Records excerpted from a collection
----------

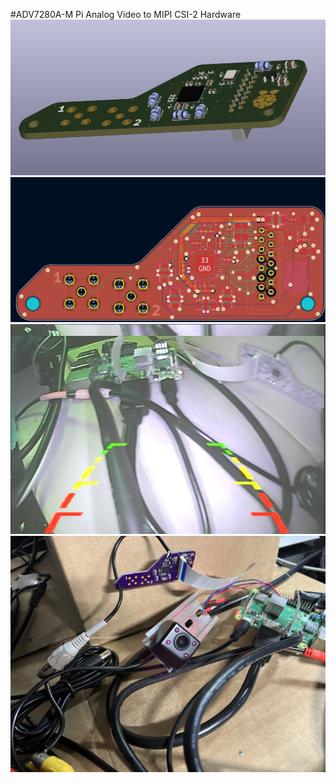 #ADV7280A-M Pi Analog Video to MIPI CSI-2 Hardware
![3D view failed to load](./3dstep.png)
<br>
![copper image failed to load](./copperoutline.png)
<br>
![example capture failed to load](./cap.jpg)
<br>
![picture of the hardware setup failed to load](./the.setup.jpg)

----------

**How to complete this task**:
Would you filter the records and copy each line that contains the word "load"?

**Your solution**:
![3D view failed to load](./3dstep.png)
![copper image failed to load](./copperoutline.png)
![example capture failed to load](./cap.jpg)
![picture of the hardware setup failed to load](./the.setup.jpg)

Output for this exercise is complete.